Em pleno vazio, os jovens - e os não tão jovens - põem
em pauta os impasses gerados no quadro do Milagre e desconfiam progressivamente
das linguagens institucionalizadas e legitimadas do Poder e do Saber.
Simultaneamente, evidencia-se na produção novíssima
a significativa reavaliação de um certo sentimento que
informou o engajamento político e cultural pré-68. Instala-se
a ênfase na importância das questões relativas à
prática cotidiana, à dúvida e à descrença
nos programas, no alcance do projeto revolucionário na arte e,
por extensão, nas formas da militância política
tal como foram encaminhadas pela geração anterior. Inventam
saídas, criam alternativas. À revelia das Academias, a
literatura se impõe e se alastra de maneira surpreendente, numa
hora em que o debate político e cultural, a muito custo, conseguia
abrir brechas apenas nos chamados circuitos alternativos. Nesse sentido,
pode-se afirmar que, hoje, a imprensa nanica seja a grande fonte de
pesquisa para a história da cultura nos anos 70. Espaços
como o Parque Lage - gestão Rubem Gerschman - fazem parte dessa
história. História da maior importância e ainda
não analisada suficientemente; que só agora começava
a ser compilada de modo sistemático no excelente trabalho do
centro de Cultura Alternativa sob a coordenação de Maria
Amélia Mello.
Confesso que é com uma forte sensação de estranheza
que me vejo aqui tratando a produção marginal como uma
história de certa forma distante. Onde estão, hoje, os
marginais?
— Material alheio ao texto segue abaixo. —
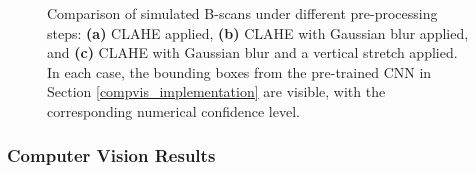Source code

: \begin{figure}[htbp]
\begin{subfigure}[b]{0.32\textwidth}
        \caption{ }
        \label{fig:sim_bscan_c}
      \end{subfigure}
      
      \caption[Comparison of simulated B-scans under different pre-processing steps]{Comparison of simulated B-scans under different pre-processing steps: \textbf{(a)} CLAHE applied, \textbf{(b)} CLAHE with Gaussian blur applied, and \textbf{(c)} CLAHE with Gaussian blur and a vertical stretch applied. In each case, the bounding boxes from the pre-trained CNN in Section \ref{compvis_implementation} are visible, with the corresponding numerical confidence level.}
      \label{fig:sim_bscan_comparison}
    \end{figure}
        
    
    \subsubsection{Computer Vision Results}
    
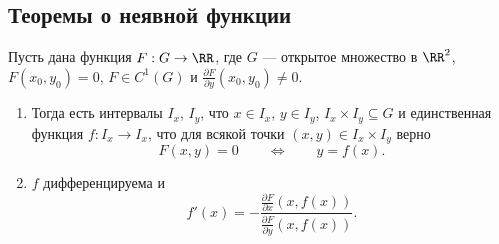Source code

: \documentclass[12pt,a4paper]{article}
\begin{document}
    \subsection{Теоремы о неявной функции}

    \begin{theorem}
        Пусть дана функция $F: G \to \RR$, где $G$ --- открытое множество в $\RR^2$, $F(x_0, y_0) = 0$, $F \in C^1(G)$ и $\frac{\partial F}{\partial y}(x_0, y_0) \neq 0$.
        \begin{enumerate}
            \item Тогда есть интервалы $I_x$, $I_y$, что $x \in I_x$, $y \in I_y$, $I_x \times I_y \subseteq G$ и единственная функция $f: I_x \to I_x$, что для всякой точки $(x, y) \in I_x \times I_y$ верно
                \[F(x, y) = 0 \qquad \Longleftrightarrow \qquad y = f(x).\]
            \item $f$ дифференцируема и
                \[f'(x) = - \frac{\frac{\partial F}{\partial x}(x, f(x))}{\frac{\partial F}{\partial y}(x, f(x))}.\]
        \end{enumerate}
    \end{theorem}
\end{document}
Não me refiro aos poetas. Para lembrar apenas o grupo
Nuvem Cigana, com o qual trabalhei mais diretamente, é possível
responder: Charles, Chacal, Ronaldo e Bernardo continuam produzindo
intensamente, seus trabalhos cresceram em tamanho, forma e substância;
são poetas. Chico Alvim, Cacaso, Eudoro Augusto, Afonso Henrique,
Luiz Olavo Fontes e Pedro Lage (que, ainda que sempre tivessem manifestado
uma dicção própria frente à produção
marginal, sem dúvida participaram desse debate) preparam uma
supercoleção a ser lançada em breve, o que será
para a literatura um acontecimento da maior importância. Por outro
lado, na área jovem, a poesia independente prolifera. Seu traço
prinicpal: a produção em grupo. São os poetas de
comunidade, de associações de bairro, de organizações,
de periferia. Seu objetivo mais explícito: uma poesia popular,
para ser lida e ouvida. O tipo de publicação mais recorrente:
antologias. Trajetória semelhante vem conhecendo a imprensa alternativa
hoje,basicamente associada a organizações e Partidos.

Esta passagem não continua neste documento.